Diakuinya, dengan kenaikan yang telah ditetapkan sebesar 8,71 persen, akan membuat Upah Minimun Kabupaten (UMK) Karawang mencapai Rp 3,9 juta pada tahun 2018. Setelah sebelumnya pada tahun 2017 berada pada posisi Rp 3,6 juta. Hal itu akan sangat berdampak pada keberlangsungan sektor padat karya.
"Tentu yang rugi adalah semua pihak. Jika sampai upah naik terus, akan banyak yang tutup. Makanya pemkab melalui dinas tenaga kerja bisa tidak menjamin perusahaan akan bisa bertahan, bisa membayar upah? Jika upah naik terus seperti ini?" kata Asep.

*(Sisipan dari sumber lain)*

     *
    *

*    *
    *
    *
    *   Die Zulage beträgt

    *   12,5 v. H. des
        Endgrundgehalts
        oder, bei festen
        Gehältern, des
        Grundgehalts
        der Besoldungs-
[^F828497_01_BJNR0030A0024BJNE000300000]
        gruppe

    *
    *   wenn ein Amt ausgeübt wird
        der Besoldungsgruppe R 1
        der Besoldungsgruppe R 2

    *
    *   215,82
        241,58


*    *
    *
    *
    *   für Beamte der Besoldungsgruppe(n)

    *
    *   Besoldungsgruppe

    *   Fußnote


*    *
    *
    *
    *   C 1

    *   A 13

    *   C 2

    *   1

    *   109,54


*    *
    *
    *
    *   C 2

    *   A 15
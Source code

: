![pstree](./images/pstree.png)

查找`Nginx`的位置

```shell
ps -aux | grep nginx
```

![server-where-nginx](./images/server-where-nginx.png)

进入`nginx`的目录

Ia mencontohkan, di pabriknya 89 persen merupakan warga Karawang dari total 6.000 karyawan yang ada. Bisa dibayangkan jika pihaknya sudah tidak sanggup membayar upah, berapa banyak pengangguran yang bertambah.
Sebab menurut Asep, padat karya merupakan sektor industri yang tidak membutuhkan skill khusus atau pendidikan yang tinggi. Melainkan jumlah tenaga kerja yang banyak, dan jumlah order yang masuk.
Namun ditegaskannya, PT Beesco tidak akan menangguhkan upah atas apa yang dituntut para buruh, atau kenaikan yang diwajibkan oleh pemerintah sebesar 8,71 persen menjadi Rp 3,9 juta di Karawang.
"Kita berjalan, kita akan bayarkan pada karyawan. Asalkan order selalu ada. Tapi kalau tidak ada order yang masuk, kita langsung tutup. Sebab, itu baru UMK, belum sektoralnya," katanya.